Claiming the boy was six years old, she said: ‘He was a lively boy. A very nice boy, he was also intelligent.’

Detailed analysis of a substance in the boy’s stomach was identified as a ‘black magic’ potion.

It included tiny clay pellets containing small particles of pure gold, an indication that Adam was the victim of a Muti ritual killing.

Muti murders, common in sub-Saharan Africa, are carried out in the belief that the body parts of children are sacred. Bodies are often disposed of in flowing water.

However, other experts believed it was more likely a human sacrifice in a version of Yoruban belief systems from Nigeria. They suggested the killing was an offering to the goddess Oshun – a deity typically associated with water and fertility.

Forensic work narrowed down Adam’s birthplace to land near Benin City in Nigeria, which is also Mrs Osagiede’s home city. 

Pollen samples in his gut also showed he had been living in the south-east of England for a few days or weeks before his death.       

 Kew Gardens botanists analysing samples of a plant found in Adam’s gut discover he had been fed small amounts of Calabar bean – sometimes known as the Doomsday and used in witchcraft ceremonies in West Africa.

The dosage found would have paralysed Adam but not prevented any pain. Ground up seed from the Datura plant, which acts as a sedative and causes hallucinations, were also discovered.  

The BBC met with Mrs Osagiede and her brother Victor in Nigeria in 2012. 

Mrs Osagiede told them that the boy in the photo she previously claimed was Adam was actually called ‘Danny’ – who was later tracked down in Hamburg. 

She then suggests Adam was called Patrick Erhabor.

Joyce also identified trafficker Kingsley Ojo as a man called ‘Bawa’ who she gave Adam to. 

In 2003, Ojo was arrested as part of several raids on human trafficking in London.

Police also discovered that he was one of two contacts on Joyce Osagiede’s phone from her time in the UK. 

A house Ojo stayed at contained an animal skull pierced with a nail, liquid potions and small packets containing sand. 

Officers also found a videotape labelled ‘rituals’ which showed an adult being beheaded.   

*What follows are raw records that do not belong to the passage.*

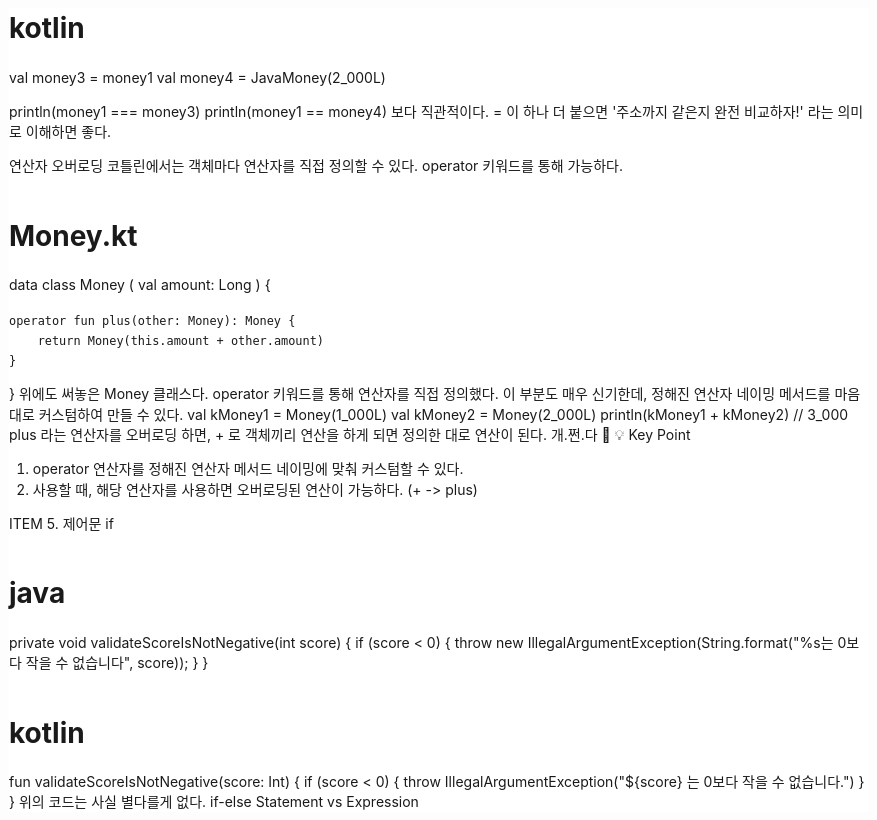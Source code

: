 # kotlin

val money3 = money1
val money4 = JavaMoney(2_000L)

println(money1 === money3)
println(money1 == money4)
보다 직관적이다.
= 이 하나 더 붙으면 '주소까지 같은지 완전 비교하자!' 라는 의미로 이해하면 좋다.

연산자 오버로딩
코틀린에서는 객체마다 연산자를 직접 정의할 수 있다.
operator 키워드를 통해 가능하다.
# Money.kt

data class Money (
    val amount: Long
) {

    operator fun plus(other: Money): Money {
        return Money(this.amount + other.amount)
    }
}
위에도 써놓은 Money 클래스다.
operator 키워드를 통해 연산자를 직접 정의했다.
이 부분도 매우 신기한데, 정해진 연산자 네이밍 메서드를 마음대로 커스텀하여 만들 수 있다.
 val kMoney1 = Money(1_000L)
 val kMoney2 = Money(2_000L)
 println(kMoney1 + kMoney2) // 3_000
plus 라는 연산자를 오버로딩 하면, + 로 객체끼리 연산을 하게 되면 정의한 대로 연산이 된다.
개.쩐.다 🫢
💡 Key Point
1. operator 연산자를 정해진 연산자 메서드 네이밍에 맞춰 커스텀할 수 있다.
2. 사용할 때, 해당 연산자를 사용하면 오버로딩된 연산이 가능하다. (+ -> plus)


ITEM 5. 제어문
if
# java

private void validateScoreIsNotNegative(int score) {
    if (score < 0) {
      throw new IllegalArgumentException(String.format("%s는 0보다 작을 수 없습니다", score));
    }
  }
# kotlin

fun validateScoreIsNotNegative(score: Int) {
    if (score < 0) {
        throw IllegalArgumentException("${score} 는 0보다 작을 수 없습니다.")
    }
}
위의 코드는 사실 별다를게 없다.
if-else
Statement vs Expression
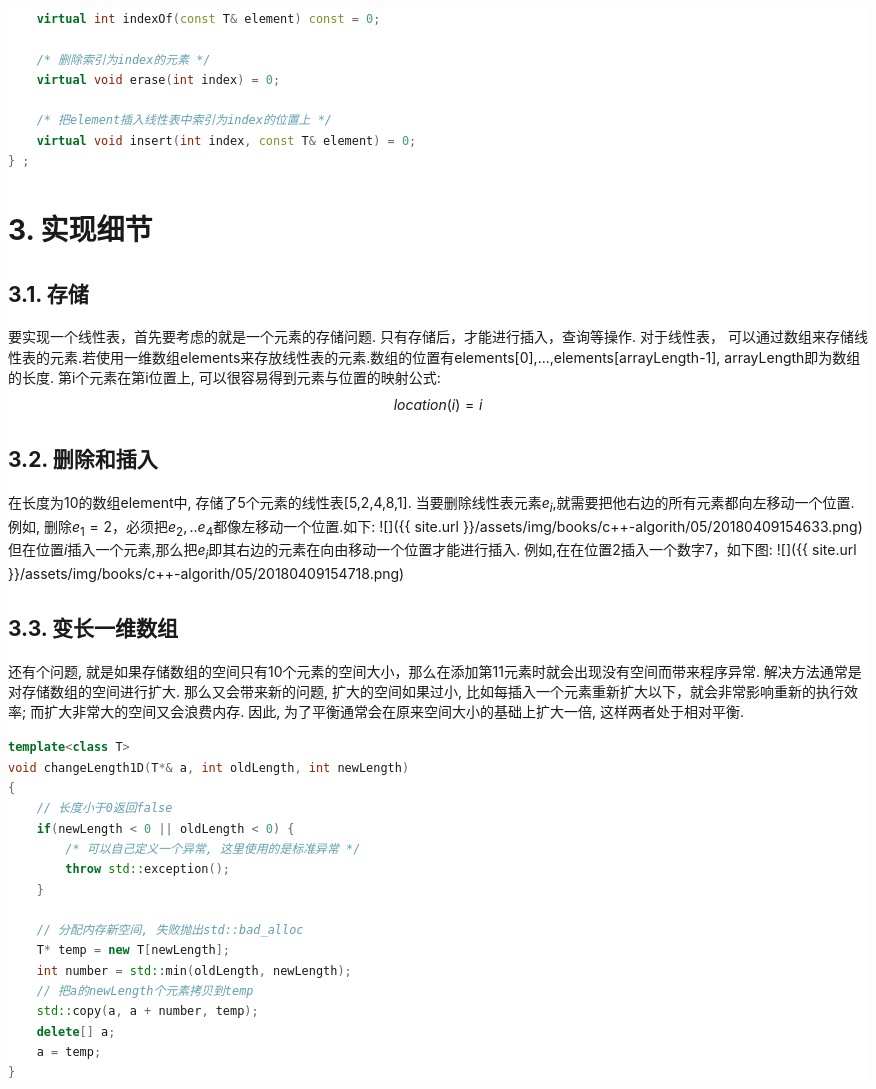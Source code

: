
 ```cpp
    virtual int indexOf(const T& element) const = 0;
    
    /* 删除索引为index的元素 */
    virtual void erase(int index) = 0;
    
    /* 把element插入线性表中索引为index的位置上 */
    virtual void insert(int index, const T& element) = 0;
} ;
```
# 3. 实现细节
## 3.1. 存储
要实现一个线性表，首先要考虑的就是一个元素的存储问题. 只有存储后，才能进行插入，查询等操作.
对于线性表， 可以通过数组来存储线性表的元素.若使用一维数组elements来存放线性表的元素.数组的位置有elements[0],...,elements[arrayLength-1], arrayLength即为数组的长度. 第i个元素在第i位置上, 可以很容易得到元素与位置的映射公式:
$$
location(i) = i
$$
## 3.2. 删除和插入
在长度为10的数组element中, 存储了5个元素的线性表[5,2,4,8,1].
当要删除线性表元素$e_i$,就需要把他右边的所有元素都向左移动一个位置. 例如, 删除$e_1=2$，必须把$e_2,..e_4$都像左移动一个位置.如下:
![]({{ site.url }}/assets/img/books/c++-algorith/05/20180409154633.png)
但在位置$i$插入一个元素,那么把$e_i$即其右边的元素在向由移动一个位置才能进行插入.
例如,在在位置2插入一个数字7，如下图:
![]({{ site.url }}/assets/img/books/c++-algorith/05/20180409154718.png)
## 3.3. 变长一维数组
还有个问题, 就是如果存储数组的空间只有10个元素的空间大小，那么在添加第11元素时就会出现没有空间而带来程序异常. 解决方法通常是对存储数组的空间进行扩大. 那么又会带来新的问题, 扩大的空间如果过小, 比如每插入一个元素重新扩大以下，就会非常影响重新的执行效率; 而扩大非常大的空间又会浪费内存. 因此, 为了平衡通常会在原来空间大小的基础上扩大一倍, 这样两者处于相对平衡.
```cpp
template<class T>
void changeLength1D(T*& a, int oldLength, int newLength)
{
    // 长度小于0返回false
    if(newLength < 0 || oldLength < 0) {
        /* 可以自己定义一个异常, 这里使用的是标准异常 */
        throw std::exception();
    }

    // 分配内存新空间, 失败抛出std::bad_alloc
    T* temp = new T[newLength];
    int number = std::min(oldLength, newLength);
    // 把a的newLength个元素拷贝到temp
    std::copy(a, a + number, temp);
    delete[] a;
    a = temp;
}
```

Ojo was later jailed with four charges of people smuggling and using fake documents to obtain a passport and driving licence.   

He was jailed for four years and is said to have performed ‘juju’ ceremonies for other inmates behind bars.  

While in jail, he offered help to the team investigating Adam’s death and claimed he has secret recordings of Joyce Osagiede.

He convinced officers he could help in late 2005, while awaiting deportation, and spent two years feeding them information.   

Ojo deported back to Nigeria after detectives realise they couldn’t rely on him. He continues to deny any links to Adam’s death and there is no evidence linking him to the murder.